|M.Sc Thesis||Department of Biology|
|Supervisor:||Prof. Zilberstein Dan|
Leishmania donovani are parasitic protozoa that cause kala-azar in humans. These organisms undergo a developmental program following changes in the environment, resulting in the reversible transformation between the extracellular promastigote form in sand flies (the vector) and the obligatory intracellular amastigote form in phagolysosomes of human macrophages. A host-free differentiation system for L. donovani was used to investigate the initial process of differentiation. Using promastigotes that express GFP the time course of differentiation was determined. At five hours after exposing promastigotes to differentiation conditions (pH 5.5, 37°C) they aggregate and start to round into amastigote-shaped cells, a process that is completed 19 hours later. Treating promastigotes with the proteasome inhibitor MG132 triggered rapid differentiation, even when cells were exposed to low pH at low temperature. Together with previous results, this supports the idea that protein misfolding might be involved in this process.
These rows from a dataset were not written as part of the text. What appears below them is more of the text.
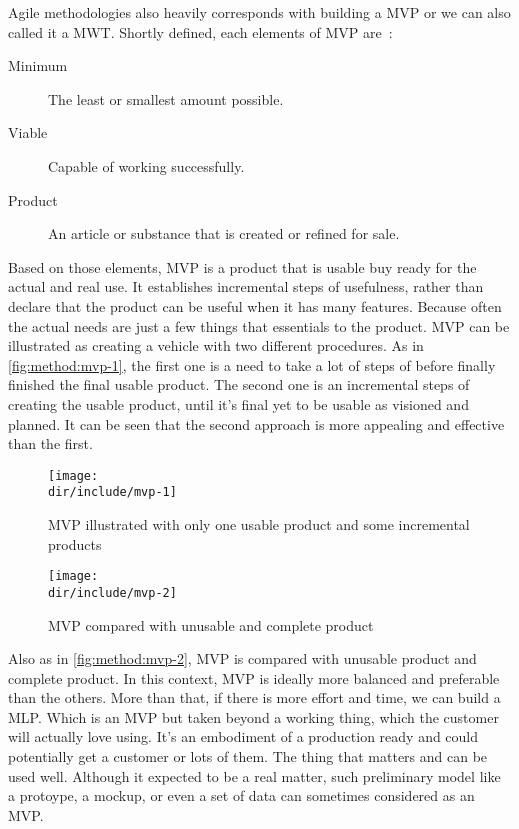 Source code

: Agile methodologies also heavily corresponds with building a \ac{MVP} or we can also called it a \ac{MWT}.
Shortly defined, each elements of \ac{MVP} are~\autocite{Montgomery2013MWT}:

\begin{description}
  \item[Minimum] The least or smallest amount possible.
  \item[Viable] Capable of working successfully.
  \item[Product] An article or substance that is created or refined for sale.
\end{description}

Based on those elements, \ac{MVP} is a product that is usable buy ready for the actual and real use.
It establishes incremental steps of usefulness, rather than declare that the product can be useful when it has many features.
Because often the actual needs are just a few things that essentials to the product.
\ac{MVP} can be illustrated as creating a vehicle with two different procedures.
As in \autoref{fig:method:mvp-1}, the first one is a need to take a lot of steps of before finally finished the final usable product.
The second one is an incremental steps of creating the usable product, until it's final yet to be usable as visioned and planned.
It can be seen that the second approach is more appealing and effective than the first.

\begin{figure}[!ht]
    \centering
    \texttt{[image: \\dir/include/mvp-1]}
    \caption[MVP illustrated]{MVP illustrated with only one usable product and some incremental products~\autocite{Mercury2014MVP}}
    \label{fig:method:mvp-1}
\end{figure}

\begin{figure}[!ht]
    \centering
    \texttt{[image: \\dir/include/mvp-2]}
    \caption[MVP compared]{MVP compared with unusable and complete product~\autocite{Mercury2014MVP}}
    \label{fig:method:mvp-2}
\end{figure}

Also as in \autoref{fig:method:mvp-2}, \ac{MVP} is compared with unusable product and complete product.
In this context, \ac{MVP} is ideally more balanced and preferable than the others.
More than that, if there is more effort and time, we can build a \ac{MLP}.
Which is an \ac{MVP} but taken beyond a working thing, which the customer will actually love using.
It's an embodiment of a production ready and could potentially get a customer or lots of them.
The thing that matters and can be used well.
Although it expected to be a real matter, such preliminary model like a protoype, a mockup, or even a set of data can sometimes considered as an \ac{MVP}.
We employed DNA microarray-based expression profiling to investigate the molecular basis of this differentiation process. RNA was isolated at 5, 10 and 24 hours after exposure to the differentiation signal as well as from promastigotes and axenic amastigotes, and used to probe microarrays containing PCR-amplified DNA from a random-amplified genomic library of L. major Friedlin. Statistical analysis of the data after normalization revealed that several hundred genes were up- or down-regulated during differentiation. There were 121 promastigote-specific genes, 131 amastigote-specific genes, 171 genes were up-regulated and 113 down-regulated transiently during the differentiation process. In addition, the relative abundance of transcripts containing telomeric sequences appeared to be regulated during the differentiation process.